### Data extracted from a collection
------------------------------------
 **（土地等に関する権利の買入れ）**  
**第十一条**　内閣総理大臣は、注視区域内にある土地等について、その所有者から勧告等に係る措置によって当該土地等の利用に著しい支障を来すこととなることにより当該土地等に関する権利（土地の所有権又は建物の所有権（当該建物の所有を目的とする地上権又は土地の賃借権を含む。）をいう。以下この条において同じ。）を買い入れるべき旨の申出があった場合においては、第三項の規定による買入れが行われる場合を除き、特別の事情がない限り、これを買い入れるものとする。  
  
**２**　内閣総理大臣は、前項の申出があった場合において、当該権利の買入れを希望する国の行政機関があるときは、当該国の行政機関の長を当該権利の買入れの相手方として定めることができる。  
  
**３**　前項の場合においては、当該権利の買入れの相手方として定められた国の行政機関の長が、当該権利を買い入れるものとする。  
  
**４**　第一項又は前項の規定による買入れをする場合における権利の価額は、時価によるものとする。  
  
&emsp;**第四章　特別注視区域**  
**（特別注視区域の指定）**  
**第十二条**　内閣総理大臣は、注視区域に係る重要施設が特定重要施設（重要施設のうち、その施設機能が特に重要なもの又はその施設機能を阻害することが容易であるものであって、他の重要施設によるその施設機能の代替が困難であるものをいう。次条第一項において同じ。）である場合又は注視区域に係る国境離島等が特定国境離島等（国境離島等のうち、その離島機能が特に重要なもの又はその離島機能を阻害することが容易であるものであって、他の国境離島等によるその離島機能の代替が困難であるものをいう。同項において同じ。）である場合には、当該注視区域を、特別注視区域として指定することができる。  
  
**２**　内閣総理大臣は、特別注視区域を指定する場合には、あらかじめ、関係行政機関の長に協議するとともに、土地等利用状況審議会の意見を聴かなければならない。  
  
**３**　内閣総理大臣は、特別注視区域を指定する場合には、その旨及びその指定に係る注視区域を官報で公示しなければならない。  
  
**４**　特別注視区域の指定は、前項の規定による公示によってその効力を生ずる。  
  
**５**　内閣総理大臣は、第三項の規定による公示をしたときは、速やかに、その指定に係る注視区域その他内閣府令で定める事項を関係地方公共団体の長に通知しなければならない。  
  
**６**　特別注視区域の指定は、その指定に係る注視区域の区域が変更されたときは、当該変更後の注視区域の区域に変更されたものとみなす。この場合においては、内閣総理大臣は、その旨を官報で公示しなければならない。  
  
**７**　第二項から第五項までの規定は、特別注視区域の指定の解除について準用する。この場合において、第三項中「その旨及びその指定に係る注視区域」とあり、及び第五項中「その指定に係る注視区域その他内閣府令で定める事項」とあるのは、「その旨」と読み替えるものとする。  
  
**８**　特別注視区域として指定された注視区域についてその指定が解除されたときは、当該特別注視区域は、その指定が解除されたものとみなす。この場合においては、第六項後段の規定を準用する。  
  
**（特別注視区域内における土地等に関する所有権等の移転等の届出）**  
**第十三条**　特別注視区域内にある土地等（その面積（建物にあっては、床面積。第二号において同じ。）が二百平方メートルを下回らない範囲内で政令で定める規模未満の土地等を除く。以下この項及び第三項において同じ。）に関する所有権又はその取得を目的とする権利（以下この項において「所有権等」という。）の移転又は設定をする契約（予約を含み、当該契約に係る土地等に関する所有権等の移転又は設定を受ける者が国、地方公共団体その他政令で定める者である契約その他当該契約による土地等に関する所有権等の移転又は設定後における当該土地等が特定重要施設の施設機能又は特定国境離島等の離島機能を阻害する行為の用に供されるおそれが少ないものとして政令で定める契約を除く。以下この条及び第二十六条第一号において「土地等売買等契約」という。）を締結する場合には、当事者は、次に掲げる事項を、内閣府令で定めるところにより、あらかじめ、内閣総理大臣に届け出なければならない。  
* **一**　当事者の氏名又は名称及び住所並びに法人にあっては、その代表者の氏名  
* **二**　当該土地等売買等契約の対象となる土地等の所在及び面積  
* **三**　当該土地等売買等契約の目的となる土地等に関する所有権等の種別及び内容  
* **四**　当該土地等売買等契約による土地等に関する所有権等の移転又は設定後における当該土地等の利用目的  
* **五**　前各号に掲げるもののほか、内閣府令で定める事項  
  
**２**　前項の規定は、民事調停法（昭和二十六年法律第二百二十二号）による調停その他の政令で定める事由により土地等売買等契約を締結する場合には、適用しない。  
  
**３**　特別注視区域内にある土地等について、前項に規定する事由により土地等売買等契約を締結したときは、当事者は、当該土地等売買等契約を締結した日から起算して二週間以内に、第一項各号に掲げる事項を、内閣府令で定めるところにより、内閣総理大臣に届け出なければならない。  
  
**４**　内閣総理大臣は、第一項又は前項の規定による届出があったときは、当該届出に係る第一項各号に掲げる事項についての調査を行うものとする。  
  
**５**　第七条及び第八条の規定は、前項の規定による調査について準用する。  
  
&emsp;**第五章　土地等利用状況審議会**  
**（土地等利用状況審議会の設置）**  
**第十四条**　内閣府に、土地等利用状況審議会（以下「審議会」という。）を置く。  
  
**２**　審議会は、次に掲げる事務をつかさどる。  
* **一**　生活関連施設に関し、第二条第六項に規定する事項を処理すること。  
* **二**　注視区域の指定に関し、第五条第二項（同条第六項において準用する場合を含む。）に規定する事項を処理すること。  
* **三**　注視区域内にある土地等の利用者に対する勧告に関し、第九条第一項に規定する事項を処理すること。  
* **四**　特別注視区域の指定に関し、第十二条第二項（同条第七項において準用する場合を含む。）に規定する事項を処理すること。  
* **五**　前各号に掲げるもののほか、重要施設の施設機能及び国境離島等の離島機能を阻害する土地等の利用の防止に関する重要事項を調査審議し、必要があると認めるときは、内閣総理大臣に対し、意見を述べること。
------------------------------------
### Exercise
Once more, write out the records exactly as they are.

### Solution to this problem
 **（土地等に関する権利の買入れ）**  
**第十一条**　内閣総理大臣は、注視区域内にある土地等について、その所有者から勧告等に係る措置によって当該土地等の利用に著しい支障を来すこととなることにより当該土地等に関する権利（土地の所有権又は建物の所有権（当該建物の所有を目的とする地上権又は土地の賃借権を含む。）をいう。以下この条において同じ。）を買い入れるべき旨の申出があった場合においては、第三項の規定による買入れが行われる場合を除き、特別の事情がない限り、これを買い入れるものとする。  
  
**２**　内閣総理大臣は、前項の申出があった場合において、当該権利の買入れを希望する国の行政機関があるときは、当該国の行政機関の長を当該権利の買入れの相手方として定めることができる。  
  
**３**　前項の場合においては、当該権利の買入れの相手方として定められた国の行政機関の長が、当該権利を買い入れるものとする。  
  
**４**　第一項又は前項の規定による買入れをする場合における権利の価額は、時価によるものとする。  
  
&emsp;**第四章　特別注視区域**  
**（特別注視区域の指定）**  
**第十二条**　内閣総理大臣は、注視区域に係る重要施設が特定重要施設（重要施設のうち、その施設機能が特に重要なもの又はその施設機能を阻害することが容易であるものであって、他の重要施設によるその施設機能の代替が困難であるものをいう。次条第一項において同じ。）である場合又は注視区域に係る国境離島等が特定国境離島等（国境離島等のうち、その離島機能が特に重要なもの又はその離島機能を阻害することが容易であるものであって、他の国境離島等によるその離島機能の代替が困難であるものをいう。同項において同じ。）である場合には、当該注視区域を、特別注視区域として指定することができる。  
  
**２**　内閣総理大臣は、特別注視区域を指定する場合には、あらかじめ、関係行政機関の長に協議するとともに、土地等利用状況審議会の意見を聴かなければならない。  
  
**３**　内閣総理大臣は、特別注視区域を指定する場合には、その旨及びその指定に係る注視区域を官報で公示しなければならない。  
  
**４**　特別注視区域の指定は、前項の規定による公示によってその効力を生ずる。  
  
**５**　内閣総理大臣は、第三項の規定による公示をしたときは、速やかに、その指定に係る注視区域その他内閣府令で定める事項を関係地方公共団体の長に通知しなければならない。  
  
**６**　特別注視区域の指定は、その指定に係る注視区域の区域が変更されたときは、当該変更後の注視区域の区域に変更されたものとみなす。この場合においては、内閣総理大臣は、その旨を官報で公示しなければならない。  
  
**７**　第二項から第五項までの規定は、特別注視区域の指定の解除について準用する。この場合において、第三項中「その旨及びその指定に係る注視区域」とあり、及び第五項中「その指定に係る注視区域その他内閣府令で定める事項」とあるのは、「その旨」と読み替えるものとする。  
  
**８**　特別注視区域として指定された注視区域についてその指定が解除されたときは、当該特別注視区域は、その指定が解除されたものとみなす。この場合においては、第六項後段の規定を準用する。  
  
**（特別注視区域内における土地等に関する所有権等の移転等の届出）**  
**第十三条**　特別注視区域内にある土地等（その面積（建物にあっては、床面積。第二号において同じ。）が二百平方メートルを下回らない範囲内で政令で定める規模未満の土地等を除く。以下この項及び第三項において同じ。）に関する所有権又はその取得を目的とする権利（以下この項において「所有権等」という。）の移転又は設定をする契約（予約を含み、当該契約に係る土地等に関する所有権等の移転又は設定を受ける者が国、地方公共団体その他政令で定める者である契約その他当該契約による土地等に関する所有権等の移転又は設定後における当該土地等が特定重要施設の施設機能又は特定国境離島等の離島機能を阻害する行為の用に供されるおそれが少ないものとして政令で定める契約を除く。以下この条及び第二十六条第一号において「土地等売買等契約」という。）を締結する場合には、当事者は、次に掲げる事項を、内閣府令で定めるところにより、あらかじめ、内閣総理大臣に届け出なければならない。  
* **一**　当事者の氏名又は名称及び住所並びに法人にあっては、その代表者の氏名  
* **二**　当該土地等売買等契約の対象となる土地等の所在及び面積  
* **三**　当該土地等売買等契約の目的となる土地等に関する所有権等の種別及び内容  
* **四**　当該土地等売買等契約による土地等に関する所有権等の移転又は設定後における当該土地等の利用目的  
* **五**　前各号に掲げるもののほか、内閣府令で定める事項  
  
**２**　前項の規定は、民事調停法（昭和二十六年法律第二百二十二号）による調停その他の政令で定める事由により土地等売買等契約を締結する場合には、適用しない。  
  
**３**　特別注視区域内にある土地等について、前項に規定する事由により土地等売買等契約を締結したときは、当事者は、当該土地等売買等契約を締結した日から起算して二週間以内に、第一項各号に掲げる事項を、内閣府令で定めるところにより、内閣総理大臣に届け出なければならない。  
  
**４**　内閣総理大臣は、第一項又は前項の規定による届出があったときは、当該届出に係る第一項各号に掲げる事項についての調査を行うものとする。  
  
**５**　第七条及び第八条の規定は、前項の規定による調査について準用する。  
  
&emsp;**第五章　土地等利用状況審議会**  
**（土地等利用状況審議会の設置）**  
**第十四条**　内閣府に、土地等利用状況審議会（以下「審議会」という。）を置く。  
  
**２**　審議会は、次に掲げる事務をつかさどる。  
* **一**　生活関連施設に関し、第二条第六項に規定する事項を処理すること。  
* **二**　注視区域の指定に関し、第五条第二項（同条第六項において準用する場合を含む。）に規定する事項を処理すること。  
* **三**　注視区域内にある土地等の利用者に対する勧告に関し、第九条第一項に規定する事項を処理すること。  
* **四**　特別注視区域の指定に関し、第十二条第二項（同条第七項において準用する場合を含む。）に規定する事項を処理すること。  
* **五**　前各号に掲げるもののほか、重要施設の施設機能及び国境離島等の離島機能を阻害する土地等の利用の防止に関する重要事項を調査審議し、必要があると認めるときは、内閣総理大臣に対し、意見を述べること。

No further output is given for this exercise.